**Exercise requirements**
Looking at the listing below, retype exactly the lines starting at the one containing "The code sample contains" and ending at the one containing "- Note: The", both included, and nothing else.

**Available data**

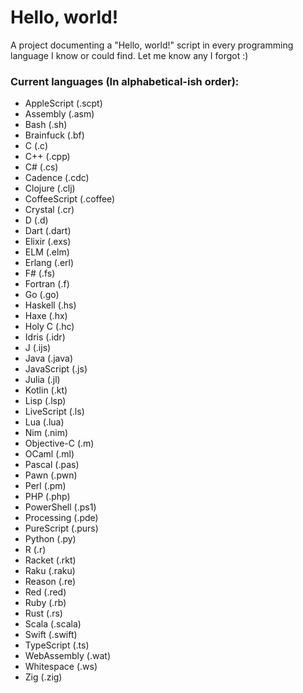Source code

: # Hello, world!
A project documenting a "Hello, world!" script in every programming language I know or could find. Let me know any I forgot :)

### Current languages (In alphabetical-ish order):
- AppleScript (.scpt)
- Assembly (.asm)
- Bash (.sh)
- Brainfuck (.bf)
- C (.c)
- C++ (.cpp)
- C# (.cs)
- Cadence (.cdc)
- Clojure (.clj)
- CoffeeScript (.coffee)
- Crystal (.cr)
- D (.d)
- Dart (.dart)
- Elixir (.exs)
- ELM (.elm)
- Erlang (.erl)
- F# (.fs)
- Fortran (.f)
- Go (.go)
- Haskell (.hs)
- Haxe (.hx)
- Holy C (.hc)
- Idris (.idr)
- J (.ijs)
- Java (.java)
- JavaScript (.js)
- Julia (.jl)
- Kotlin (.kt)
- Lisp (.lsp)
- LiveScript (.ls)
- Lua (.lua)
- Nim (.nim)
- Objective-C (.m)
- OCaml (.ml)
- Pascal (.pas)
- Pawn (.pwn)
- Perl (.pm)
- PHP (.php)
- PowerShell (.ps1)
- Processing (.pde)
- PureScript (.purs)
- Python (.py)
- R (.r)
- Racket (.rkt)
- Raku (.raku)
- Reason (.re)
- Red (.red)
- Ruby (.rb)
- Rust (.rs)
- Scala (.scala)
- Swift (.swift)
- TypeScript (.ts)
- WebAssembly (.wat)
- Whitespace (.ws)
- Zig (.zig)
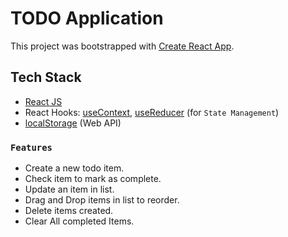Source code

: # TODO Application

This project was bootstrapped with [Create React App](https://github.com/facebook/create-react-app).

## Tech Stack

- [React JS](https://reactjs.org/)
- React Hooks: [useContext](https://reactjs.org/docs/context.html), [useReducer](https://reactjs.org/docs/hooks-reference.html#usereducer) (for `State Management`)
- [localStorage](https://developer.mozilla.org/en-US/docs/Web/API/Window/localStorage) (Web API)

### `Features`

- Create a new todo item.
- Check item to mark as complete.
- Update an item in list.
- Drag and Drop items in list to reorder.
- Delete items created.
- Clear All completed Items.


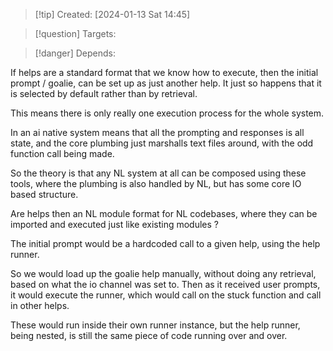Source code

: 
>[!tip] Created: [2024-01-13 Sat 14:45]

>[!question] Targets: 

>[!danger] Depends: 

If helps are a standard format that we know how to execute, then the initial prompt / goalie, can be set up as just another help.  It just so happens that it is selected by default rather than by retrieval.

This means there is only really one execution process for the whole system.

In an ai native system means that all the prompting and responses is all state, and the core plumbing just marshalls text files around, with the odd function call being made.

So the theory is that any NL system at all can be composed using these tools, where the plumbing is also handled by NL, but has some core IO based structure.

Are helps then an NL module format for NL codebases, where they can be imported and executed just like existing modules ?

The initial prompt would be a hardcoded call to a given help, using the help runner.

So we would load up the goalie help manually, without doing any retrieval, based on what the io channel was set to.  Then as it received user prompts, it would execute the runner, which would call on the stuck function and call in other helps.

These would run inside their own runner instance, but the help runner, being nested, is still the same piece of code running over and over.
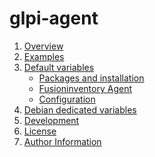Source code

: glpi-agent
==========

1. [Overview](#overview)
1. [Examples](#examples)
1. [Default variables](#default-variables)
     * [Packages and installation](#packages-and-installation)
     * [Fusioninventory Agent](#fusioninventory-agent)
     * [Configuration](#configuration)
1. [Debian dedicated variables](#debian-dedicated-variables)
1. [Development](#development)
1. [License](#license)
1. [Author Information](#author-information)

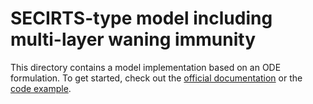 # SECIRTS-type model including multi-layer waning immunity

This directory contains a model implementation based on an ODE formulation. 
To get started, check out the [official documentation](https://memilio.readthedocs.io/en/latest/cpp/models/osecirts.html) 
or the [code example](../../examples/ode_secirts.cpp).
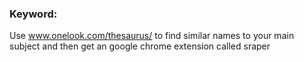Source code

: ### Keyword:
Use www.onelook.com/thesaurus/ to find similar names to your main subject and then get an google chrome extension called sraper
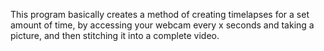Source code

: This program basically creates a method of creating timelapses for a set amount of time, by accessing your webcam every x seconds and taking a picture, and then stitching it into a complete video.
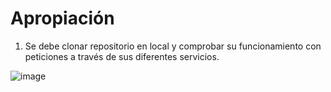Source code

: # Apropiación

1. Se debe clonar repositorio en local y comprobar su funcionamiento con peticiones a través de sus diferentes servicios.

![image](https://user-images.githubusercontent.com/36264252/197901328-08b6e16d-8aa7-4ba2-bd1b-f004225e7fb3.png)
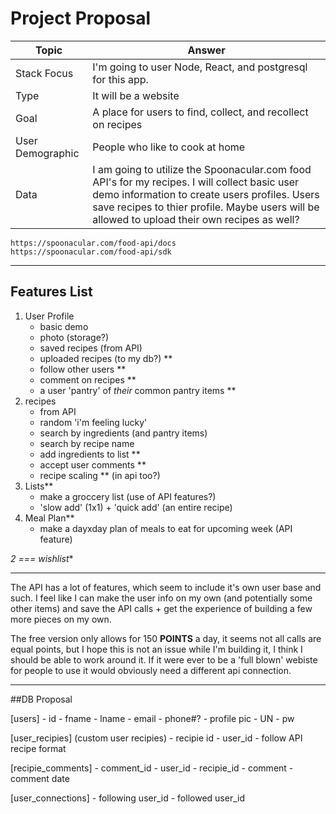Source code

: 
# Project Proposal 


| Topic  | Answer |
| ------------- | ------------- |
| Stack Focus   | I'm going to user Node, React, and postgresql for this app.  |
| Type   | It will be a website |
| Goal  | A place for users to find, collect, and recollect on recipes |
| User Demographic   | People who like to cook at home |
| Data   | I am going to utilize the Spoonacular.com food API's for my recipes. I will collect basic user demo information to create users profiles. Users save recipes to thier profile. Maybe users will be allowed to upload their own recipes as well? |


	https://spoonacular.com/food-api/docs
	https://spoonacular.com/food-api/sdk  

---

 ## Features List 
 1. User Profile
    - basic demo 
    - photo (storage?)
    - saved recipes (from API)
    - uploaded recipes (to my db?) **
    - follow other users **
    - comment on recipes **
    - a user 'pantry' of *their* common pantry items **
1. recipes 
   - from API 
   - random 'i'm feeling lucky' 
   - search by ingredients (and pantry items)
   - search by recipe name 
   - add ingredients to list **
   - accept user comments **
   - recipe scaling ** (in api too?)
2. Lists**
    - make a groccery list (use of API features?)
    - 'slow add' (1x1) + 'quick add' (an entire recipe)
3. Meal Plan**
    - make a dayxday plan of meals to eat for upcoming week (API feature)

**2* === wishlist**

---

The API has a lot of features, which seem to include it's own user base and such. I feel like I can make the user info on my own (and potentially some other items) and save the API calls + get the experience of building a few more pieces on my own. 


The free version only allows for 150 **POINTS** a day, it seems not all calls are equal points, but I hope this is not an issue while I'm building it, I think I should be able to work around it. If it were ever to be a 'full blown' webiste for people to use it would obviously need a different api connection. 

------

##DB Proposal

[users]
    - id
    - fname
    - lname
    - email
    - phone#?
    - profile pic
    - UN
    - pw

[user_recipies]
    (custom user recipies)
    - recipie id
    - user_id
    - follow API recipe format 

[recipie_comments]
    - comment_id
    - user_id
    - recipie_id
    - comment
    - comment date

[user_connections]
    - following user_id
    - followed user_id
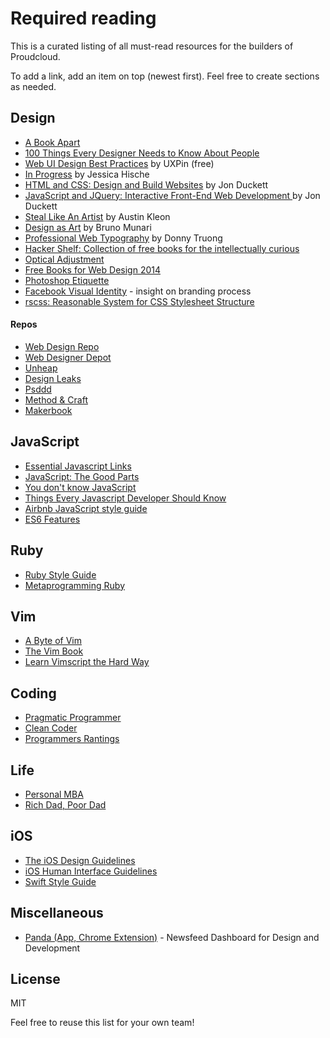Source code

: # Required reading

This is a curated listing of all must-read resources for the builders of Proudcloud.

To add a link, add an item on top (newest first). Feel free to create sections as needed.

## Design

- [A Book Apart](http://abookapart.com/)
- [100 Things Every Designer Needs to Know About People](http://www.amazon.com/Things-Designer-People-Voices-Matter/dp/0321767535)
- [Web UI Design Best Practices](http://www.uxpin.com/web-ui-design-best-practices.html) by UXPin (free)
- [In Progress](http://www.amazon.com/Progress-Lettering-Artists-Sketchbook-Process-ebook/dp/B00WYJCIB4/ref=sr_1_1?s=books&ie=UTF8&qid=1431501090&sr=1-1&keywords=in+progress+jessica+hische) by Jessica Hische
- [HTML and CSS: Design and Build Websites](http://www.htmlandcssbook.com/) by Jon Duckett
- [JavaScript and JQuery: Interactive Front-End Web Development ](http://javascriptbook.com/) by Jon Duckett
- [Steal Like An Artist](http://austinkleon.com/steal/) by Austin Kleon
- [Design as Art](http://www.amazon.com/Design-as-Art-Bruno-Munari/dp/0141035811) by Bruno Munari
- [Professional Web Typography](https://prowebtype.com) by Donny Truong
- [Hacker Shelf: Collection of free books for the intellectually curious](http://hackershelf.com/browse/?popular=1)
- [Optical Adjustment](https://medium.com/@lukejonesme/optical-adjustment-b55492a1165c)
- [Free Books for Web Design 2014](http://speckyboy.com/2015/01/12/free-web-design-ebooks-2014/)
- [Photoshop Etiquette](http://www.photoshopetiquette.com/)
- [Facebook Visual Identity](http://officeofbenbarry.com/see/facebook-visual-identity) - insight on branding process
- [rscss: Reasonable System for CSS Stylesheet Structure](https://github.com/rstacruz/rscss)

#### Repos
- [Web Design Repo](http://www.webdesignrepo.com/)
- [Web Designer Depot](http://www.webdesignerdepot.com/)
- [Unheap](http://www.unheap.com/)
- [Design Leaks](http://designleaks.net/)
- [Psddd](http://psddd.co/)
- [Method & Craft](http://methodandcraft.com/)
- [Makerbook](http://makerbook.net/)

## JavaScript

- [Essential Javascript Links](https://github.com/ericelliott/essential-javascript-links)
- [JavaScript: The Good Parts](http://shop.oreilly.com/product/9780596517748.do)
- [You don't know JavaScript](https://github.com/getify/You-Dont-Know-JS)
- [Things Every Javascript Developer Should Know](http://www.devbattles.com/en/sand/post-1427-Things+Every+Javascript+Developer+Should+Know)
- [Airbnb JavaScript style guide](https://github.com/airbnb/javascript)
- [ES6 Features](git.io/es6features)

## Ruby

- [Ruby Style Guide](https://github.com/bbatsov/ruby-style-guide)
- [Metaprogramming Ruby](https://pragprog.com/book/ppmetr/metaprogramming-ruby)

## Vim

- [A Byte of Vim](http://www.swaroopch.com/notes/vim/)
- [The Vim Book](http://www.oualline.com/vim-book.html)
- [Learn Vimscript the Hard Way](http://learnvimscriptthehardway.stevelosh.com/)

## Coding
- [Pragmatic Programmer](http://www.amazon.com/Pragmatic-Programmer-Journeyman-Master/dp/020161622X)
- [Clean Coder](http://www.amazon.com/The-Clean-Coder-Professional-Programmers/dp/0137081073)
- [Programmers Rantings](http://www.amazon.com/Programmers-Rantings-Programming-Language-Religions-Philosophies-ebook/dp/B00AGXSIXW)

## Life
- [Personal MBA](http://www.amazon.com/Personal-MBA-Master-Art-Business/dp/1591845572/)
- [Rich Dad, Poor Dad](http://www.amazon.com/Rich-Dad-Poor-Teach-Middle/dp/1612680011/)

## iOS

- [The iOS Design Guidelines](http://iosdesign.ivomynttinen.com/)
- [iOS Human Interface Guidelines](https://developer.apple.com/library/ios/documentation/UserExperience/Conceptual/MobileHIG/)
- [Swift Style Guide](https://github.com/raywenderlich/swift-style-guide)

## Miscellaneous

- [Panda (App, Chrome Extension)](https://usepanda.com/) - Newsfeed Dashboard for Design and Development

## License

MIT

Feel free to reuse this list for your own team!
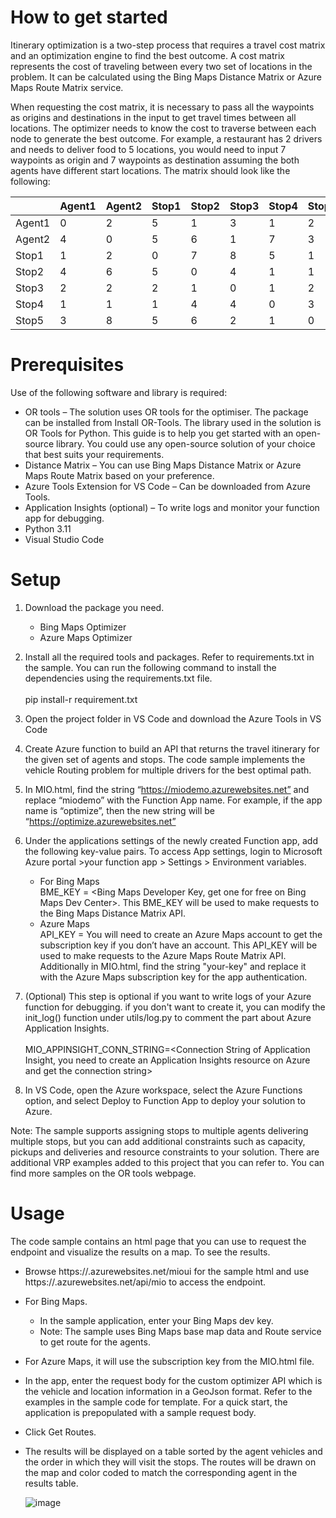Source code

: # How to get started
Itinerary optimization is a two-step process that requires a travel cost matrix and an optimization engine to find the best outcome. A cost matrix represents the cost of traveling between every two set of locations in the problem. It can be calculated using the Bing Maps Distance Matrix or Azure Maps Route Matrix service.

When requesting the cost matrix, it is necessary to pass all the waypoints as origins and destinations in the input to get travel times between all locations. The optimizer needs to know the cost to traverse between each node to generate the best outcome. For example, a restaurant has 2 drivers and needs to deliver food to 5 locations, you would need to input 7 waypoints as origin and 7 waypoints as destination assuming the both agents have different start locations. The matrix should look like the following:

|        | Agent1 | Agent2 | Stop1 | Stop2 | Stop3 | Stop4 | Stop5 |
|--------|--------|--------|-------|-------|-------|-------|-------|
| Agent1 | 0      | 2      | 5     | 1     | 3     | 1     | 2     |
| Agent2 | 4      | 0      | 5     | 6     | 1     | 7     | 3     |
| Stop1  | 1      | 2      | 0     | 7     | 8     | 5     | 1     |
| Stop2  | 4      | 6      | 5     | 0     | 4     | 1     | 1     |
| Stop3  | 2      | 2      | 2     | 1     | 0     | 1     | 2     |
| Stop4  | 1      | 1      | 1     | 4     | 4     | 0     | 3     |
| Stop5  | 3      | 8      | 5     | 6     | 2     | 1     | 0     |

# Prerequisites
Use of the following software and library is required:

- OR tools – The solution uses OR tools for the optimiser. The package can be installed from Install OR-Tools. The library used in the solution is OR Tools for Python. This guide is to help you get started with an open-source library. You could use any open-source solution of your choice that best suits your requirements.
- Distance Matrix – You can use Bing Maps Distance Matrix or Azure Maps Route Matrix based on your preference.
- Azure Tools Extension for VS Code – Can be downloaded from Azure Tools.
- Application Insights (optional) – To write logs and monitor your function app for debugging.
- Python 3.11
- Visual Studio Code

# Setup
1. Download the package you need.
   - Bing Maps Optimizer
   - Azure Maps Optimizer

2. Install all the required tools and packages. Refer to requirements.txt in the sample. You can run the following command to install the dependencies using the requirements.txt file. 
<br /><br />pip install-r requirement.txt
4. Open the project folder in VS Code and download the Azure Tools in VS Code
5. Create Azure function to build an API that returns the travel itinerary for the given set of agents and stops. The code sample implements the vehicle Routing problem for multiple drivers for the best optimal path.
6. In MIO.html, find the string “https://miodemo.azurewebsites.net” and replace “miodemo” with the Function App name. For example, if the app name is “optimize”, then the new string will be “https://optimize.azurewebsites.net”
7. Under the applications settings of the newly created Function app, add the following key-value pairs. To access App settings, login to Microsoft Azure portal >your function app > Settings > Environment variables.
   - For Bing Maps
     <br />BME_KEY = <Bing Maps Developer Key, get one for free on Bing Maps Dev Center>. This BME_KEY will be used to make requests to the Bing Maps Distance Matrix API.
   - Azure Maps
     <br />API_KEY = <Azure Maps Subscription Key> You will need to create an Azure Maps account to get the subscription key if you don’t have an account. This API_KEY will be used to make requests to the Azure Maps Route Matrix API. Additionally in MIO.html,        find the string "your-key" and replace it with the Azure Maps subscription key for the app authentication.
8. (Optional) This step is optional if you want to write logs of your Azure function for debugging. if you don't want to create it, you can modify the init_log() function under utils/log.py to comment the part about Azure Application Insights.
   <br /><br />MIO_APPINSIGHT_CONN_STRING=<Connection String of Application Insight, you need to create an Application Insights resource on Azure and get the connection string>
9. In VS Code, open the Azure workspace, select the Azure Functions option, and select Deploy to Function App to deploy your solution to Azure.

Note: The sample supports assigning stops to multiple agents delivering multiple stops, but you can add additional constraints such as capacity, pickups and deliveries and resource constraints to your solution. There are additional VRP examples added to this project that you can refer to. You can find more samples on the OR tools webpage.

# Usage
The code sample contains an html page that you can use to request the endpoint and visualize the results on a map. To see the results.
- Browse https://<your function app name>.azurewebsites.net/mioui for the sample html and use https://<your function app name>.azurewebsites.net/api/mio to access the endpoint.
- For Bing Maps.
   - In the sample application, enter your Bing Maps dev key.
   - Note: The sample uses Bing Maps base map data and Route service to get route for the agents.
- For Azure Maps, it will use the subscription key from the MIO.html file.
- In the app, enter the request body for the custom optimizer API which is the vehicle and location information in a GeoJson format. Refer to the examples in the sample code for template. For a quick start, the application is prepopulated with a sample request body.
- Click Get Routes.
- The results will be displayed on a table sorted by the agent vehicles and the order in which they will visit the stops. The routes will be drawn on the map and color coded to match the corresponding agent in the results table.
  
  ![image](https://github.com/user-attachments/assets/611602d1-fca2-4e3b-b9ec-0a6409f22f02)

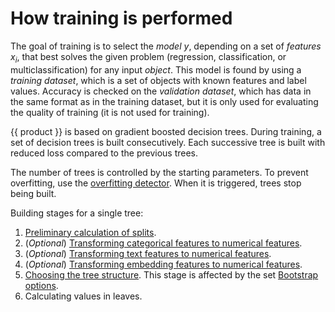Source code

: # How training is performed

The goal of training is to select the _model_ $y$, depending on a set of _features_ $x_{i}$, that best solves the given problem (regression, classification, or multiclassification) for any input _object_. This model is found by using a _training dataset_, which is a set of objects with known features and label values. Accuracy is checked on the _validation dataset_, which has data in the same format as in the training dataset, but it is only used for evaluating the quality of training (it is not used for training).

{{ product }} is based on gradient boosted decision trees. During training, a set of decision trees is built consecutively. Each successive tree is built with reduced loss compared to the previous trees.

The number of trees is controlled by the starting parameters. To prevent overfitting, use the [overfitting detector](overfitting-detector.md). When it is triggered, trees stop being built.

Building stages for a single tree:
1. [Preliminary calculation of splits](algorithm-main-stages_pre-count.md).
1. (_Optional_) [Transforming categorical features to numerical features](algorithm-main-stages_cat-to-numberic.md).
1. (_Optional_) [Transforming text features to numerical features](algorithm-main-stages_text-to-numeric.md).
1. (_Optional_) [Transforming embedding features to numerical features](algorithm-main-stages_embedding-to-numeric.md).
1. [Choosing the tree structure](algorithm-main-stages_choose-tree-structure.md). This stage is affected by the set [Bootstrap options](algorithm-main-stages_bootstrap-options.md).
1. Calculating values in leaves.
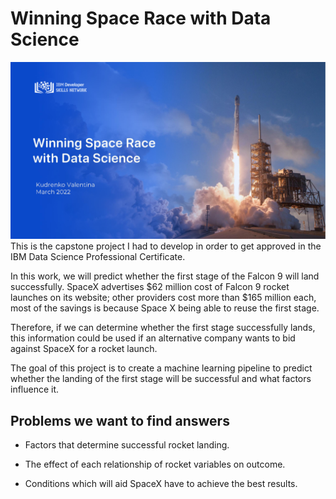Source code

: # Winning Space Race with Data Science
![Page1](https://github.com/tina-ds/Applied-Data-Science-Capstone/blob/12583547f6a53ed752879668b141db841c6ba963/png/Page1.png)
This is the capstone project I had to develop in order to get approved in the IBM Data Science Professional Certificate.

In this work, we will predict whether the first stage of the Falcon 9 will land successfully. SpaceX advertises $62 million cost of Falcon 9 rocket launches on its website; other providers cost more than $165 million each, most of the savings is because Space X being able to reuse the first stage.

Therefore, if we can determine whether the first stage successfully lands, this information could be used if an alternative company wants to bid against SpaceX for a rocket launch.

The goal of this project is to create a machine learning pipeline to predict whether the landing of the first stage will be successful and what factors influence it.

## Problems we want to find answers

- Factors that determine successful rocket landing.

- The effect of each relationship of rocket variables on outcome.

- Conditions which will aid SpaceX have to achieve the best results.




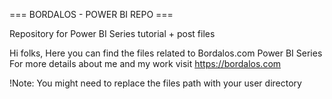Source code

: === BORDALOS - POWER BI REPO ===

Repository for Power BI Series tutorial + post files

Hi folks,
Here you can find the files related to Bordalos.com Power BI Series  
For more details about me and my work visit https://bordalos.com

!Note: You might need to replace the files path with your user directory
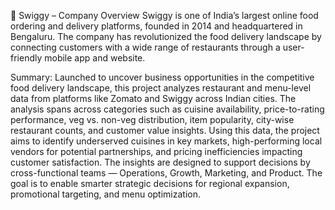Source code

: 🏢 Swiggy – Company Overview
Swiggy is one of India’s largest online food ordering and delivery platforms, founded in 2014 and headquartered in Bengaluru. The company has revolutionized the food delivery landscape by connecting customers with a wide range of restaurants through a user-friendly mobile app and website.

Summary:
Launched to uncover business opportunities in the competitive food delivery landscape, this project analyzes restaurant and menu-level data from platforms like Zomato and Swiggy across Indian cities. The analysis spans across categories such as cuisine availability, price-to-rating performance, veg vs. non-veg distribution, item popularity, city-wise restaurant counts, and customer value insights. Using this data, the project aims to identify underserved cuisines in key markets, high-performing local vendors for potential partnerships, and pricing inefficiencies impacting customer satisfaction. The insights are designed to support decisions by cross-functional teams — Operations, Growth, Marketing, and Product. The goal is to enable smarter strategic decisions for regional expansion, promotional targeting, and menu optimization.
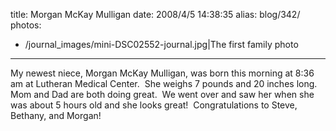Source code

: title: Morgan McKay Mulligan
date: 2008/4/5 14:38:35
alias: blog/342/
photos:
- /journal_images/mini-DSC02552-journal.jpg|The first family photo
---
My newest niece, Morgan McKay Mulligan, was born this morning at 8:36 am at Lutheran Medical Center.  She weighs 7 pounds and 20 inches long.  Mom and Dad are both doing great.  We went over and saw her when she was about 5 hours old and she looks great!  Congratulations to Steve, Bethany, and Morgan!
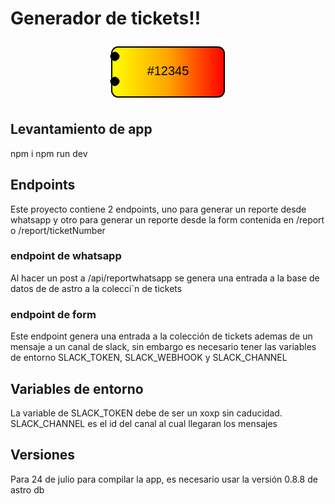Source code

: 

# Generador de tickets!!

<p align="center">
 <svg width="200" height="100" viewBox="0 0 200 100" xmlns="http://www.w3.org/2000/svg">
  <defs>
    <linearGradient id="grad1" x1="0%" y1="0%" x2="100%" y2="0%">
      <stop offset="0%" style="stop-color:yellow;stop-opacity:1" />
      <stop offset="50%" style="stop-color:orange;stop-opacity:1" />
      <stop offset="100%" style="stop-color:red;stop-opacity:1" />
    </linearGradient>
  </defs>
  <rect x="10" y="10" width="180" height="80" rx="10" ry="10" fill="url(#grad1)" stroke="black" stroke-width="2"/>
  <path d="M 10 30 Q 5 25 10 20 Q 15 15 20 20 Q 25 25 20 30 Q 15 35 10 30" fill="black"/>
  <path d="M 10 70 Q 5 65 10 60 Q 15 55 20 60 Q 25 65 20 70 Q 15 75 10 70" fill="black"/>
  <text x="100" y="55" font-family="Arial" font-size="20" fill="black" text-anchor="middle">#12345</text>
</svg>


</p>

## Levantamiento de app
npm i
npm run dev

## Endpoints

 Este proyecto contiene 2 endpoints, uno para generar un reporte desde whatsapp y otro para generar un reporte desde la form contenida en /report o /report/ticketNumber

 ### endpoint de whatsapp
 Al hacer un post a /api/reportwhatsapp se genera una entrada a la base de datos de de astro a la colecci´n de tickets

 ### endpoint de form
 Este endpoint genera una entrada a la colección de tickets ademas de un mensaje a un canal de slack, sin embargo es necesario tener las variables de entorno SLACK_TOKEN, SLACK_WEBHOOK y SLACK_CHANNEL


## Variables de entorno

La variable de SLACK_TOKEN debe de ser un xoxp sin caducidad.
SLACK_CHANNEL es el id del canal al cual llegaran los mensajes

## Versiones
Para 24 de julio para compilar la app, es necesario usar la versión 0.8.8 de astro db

**Result**
The code sample contains an html page that you can use to request the endpoint and visualize the results on a map. To see the results.
- Browse https://<your function app name>.azurewebsites.net/mioui for the sample html and use https://<your function app name>.azurewebsites.net/api/mio to access the endpoint.
- For Bing Maps.
   - In the sample application, enter your Bing Maps dev key.
   - Note: The sample uses Bing Maps base map data and Route service to get route for the agents.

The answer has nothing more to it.